Dataset content:
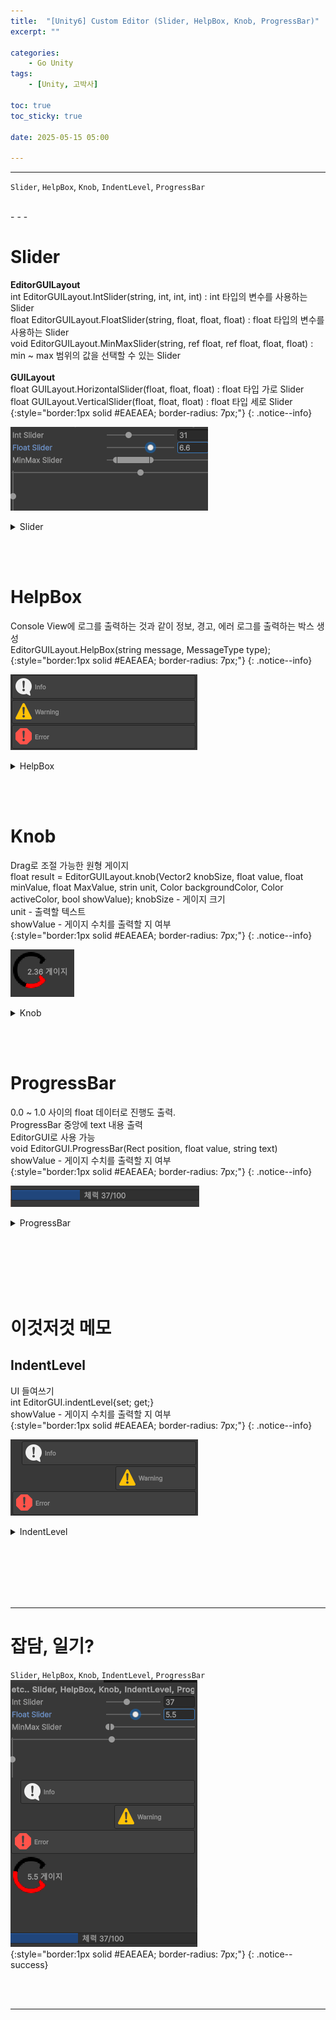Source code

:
 ```yaml
---
title:  "[Unity6] Custom Editor (Slider, HelpBox, Knob, ProgressBar)"
excerpt: ""

categories:
    - Go Unity
tags:
    - [Unity, 고박사]

toc: true
toc_sticky: true
 
date: 2025-05-15 05:00

---
```

- - -

`Slider`, `HelpBox`, `Knob`, `IndentLevel`, `ProgressBar`

<br>
- - - 

# Slider
**EditorGUILayout**  
int EditorGUILayout.IntSlider(string, int, int, int) : int 타입의 변수를 사용하는 Slider  
float EditorGUILayout.FloatSlider(string, float, float, float) : float 타입의 변수를 사용하는 Slider  
void EditorGUILayout.MinMaxSlider(string, ref float, ref float, float, float) : min ~ max 범위의 값을 선택할 수 있는 Slider  
&nbsp;  
**GUILayout**  
float GUILayout.HorizontalSlider(float, float, float) : float 타입 가로 Slider  
float GUILayout.VerticalSlider(float, float, float) : float 타입 세로 Slider  
{:style="border:1px solid #EAEAEA; border-radius: 7px;"}
{: .notice--info}  

![Image](https://github.com/levell1/levell1.github.io/blob/main/Image/Editor/14.png?raw=true)  

<details>
<summary>Slider</summary>
<div class="notice--primary" markdown="1"> 

```c# 
intValue = EditorGUILayout.IntSlider("Int Slider", intValue, 0, 100);
floatValue = EditorGUILayout.Slider("Float Slider", floatValue, 0f, 10f);
EditorGUILayout.MinMaxSlider("MinMax Slider", ref minValue, ref maxValue, 0f, 10f);

floatValue = GUILayout.HorizontalSlider(floatValue, 0f, 10f);
floatValue = GUILayout.VerticalSlider(floatValue, 0f, 10f, GUILayout.Height(64));
```
</div>
</details>

<br><br>

# HelpBox
Console View에 로그를 출력하는 것과 같이 정보, 경고, 에러 로그를 출력하는 박스 생성  
EditorGUILayout.HelpBox(string message, MessageType type);  
{:style="border:1px solid #EAEAEA; border-radius: 7px;"}
{: .notice--info}    


![Image](https://github.com/levell1/levell1.github.io/blob/main/Image/Editor/15.png?raw=true)  

<details>
<summary>HelpBox</summary>
<div class="notice--primary" markdown="1"> 

```c# 
EditorGUILayout.HelpBox("Info", MessageType.Info);
EditorGUILayout.HelpBox("Warning", MessageType.Warning);
EditorGUILayout.HelpBox("Error", MessageType.Error);
```
</div>
</details>

<br><br>

# Knob 
Drag로 조절 가능한 원형 게이지  
float result = EditorGUILayout.knob(Vector2 knobSize, float value, float minValue, float MaxValue, strin unit, Color backgroundColor, Color activeColor, bool showValue);
knobSize - 게이지 크기  
unit - 출력할 텍스트  
showValue - 게이지 수치를 출력할 지 여부  
{:style="border:1px solid #EAEAEA; border-radius: 7px;"}
{: .notice--info}   

![Image](https://github.com/levell1/levell1.github.io/blob/main/Image/Editor/16.png?raw=true)  

<details>
<summary>Knob</summary>
<div class="notice--primary" markdown="1"> 

```c# 
floatValue = EditorGUILayout.Knob(Vector2.one * 64, floatValue, 0f, 10f, "게이지", Color.black, Color.red, true);
```
</div>
</details>

<br><br>

# ProgressBar 
0.0 ~ 1.0 사이의 float 데이터로 진행도 출력.  
ProgressBar 중앙에 text 내용 출력  
EditorGUI로 사용 가능  
void EditorGUI.ProgressBar(Rect position, float value, string text)  
showValue - 게이지 수치를 출력할 지 여부  
{:style="border:1px solid #EAEAEA; border-radius: 7px;"}
{: .notice--info}   

![Image](https://github.com/levell1/levell1.github.io/blob/main/Image/Editor/18.png?raw=true)  

<details>
<summary>ProgressBar</summary>
<div class="notice--primary" markdown="1"> 

```c# 
Rect rect = new Rect(0, 400, 300, EditorGUIUtility.singleLineHeight);
EditorGUI.ProgressBar(rect, (float)intValue / 100, $"체력 {intValue}/100");
```
</div>
</details>

<br><br><br><br><br>

# 이것저것 메모
## IndentLevel 
UI 들여쓰기  
int EditorGUI.indentLevel{set; get;}  
showValue - 게이지 수치를 출력할 지 여부  
{:style="border:1px solid #EAEAEA; border-radius: 7px;"}
{: .notice--info}   

![Image](https://github.com/levell1/levell1.github.io/blob/main/Image/Editor/17.png?raw=true)  

<details>
<summary>IndentLevel</summary>
<div class="notice--primary" markdown="1"> 

```c# 
EditorGUI.indentLevel++;
EditorGUILayout.HelpBox("Info", MessageType.Info);
EditorGUI.indentLevel += 10;
EditorGUILayout.HelpBox("Warning", MessageType.Warning);
EditorGUI.indentLevel -= 11;
EditorGUILayout.HelpBox("Error", MessageType.Error);
```
</div>
</details>

<br><br><br><br><br>
- - - 


# 잡담, 일기?
`Slider`, `HelpBox`, `Knob`, `IndentLevel`, `ProgressBar`  
![Image](https://github.com/levell1/levell1.github.io/blob/main/Image/Editor/20.png?raw=true)  
{:style="border:1px solid #EAEAEA; border-radius: 7px;"}
{: .notice--success}  


<br><br>
- - -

Exercise objective: An exact printout of the entries is wanted, covering the first line through the line holding "EditorGUILayout.HelpBox(string message, MessageType", with pictures kept out of it.

Result of the exercise:
Source code

:
 ```yaml
---
title:  "[Unity6] Custom Editor (Slider, HelpBox, Knob, ProgressBar)"
excerpt: ""

categories:
    - Go Unity
tags:
    - [Unity, 고박사]

toc: true
toc_sticky: true
 
date: 2025-05-15 05:00

---
```

- - -

`Slider`, `HelpBox`, `Knob`, `IndentLevel`, `ProgressBar`

<br>
- - - 

# Slider
**EditorGUILayout**  
int EditorGUILayout.IntSlider(string, int, int, int) : int 타입의 변수를 사용하는 Slider  
float EditorGUILayout.FloatSlider(string, float, float, float) : float 타입의 변수를 사용하는 Slider  
void EditorGUILayout.MinMaxSlider(string, ref float, ref float, float, float) : min ~ max 범위의 값을 선택할 수 있는 Slider  
&nbsp;  
**GUILayout**  
float GUILayout.HorizontalSlider(float, float, float) : float 타입 가로 Slider  
float GUILayout.VerticalSlider(float, float, float) : float 타입 세로 Slider  
{:style="border:1px solid #EAEAEA; border-radius: 7px;"}
{: .notice--info}  

![Image](https://github.com/levell1/levell1.github.io/blob/main/Image/Editor/14.png?raw=true)  

<details>
<summary>Slider</summary>
<div class="notice--primary" markdown="1"> 

```c# 
intValue = EditorGUILayout.IntSlider("Int Slider", intValue, 0, 100);
floatValue = EditorGUILayout.Slider("Float Slider", floatValue, 0f, 10f);
EditorGUILayout.MinMaxSlider("MinMax Slider", ref minValue, ref maxValue, 0f, 10f);

floatValue = GUILayout.HorizontalSlider(floatValue, 0f, 10f);
floatValue = GUILayout.VerticalSlider(floatValue, 0f, 10f, GUILayout.Height(64));
```
</div>
</details>

<br><br>

# HelpBox
Console View에 로그를 출력하는 것과 같이 정보, 경고, 에러 로그를 출력하는 박스 생성  
EditorGUILayout.HelpBox(string message, MessageType type);  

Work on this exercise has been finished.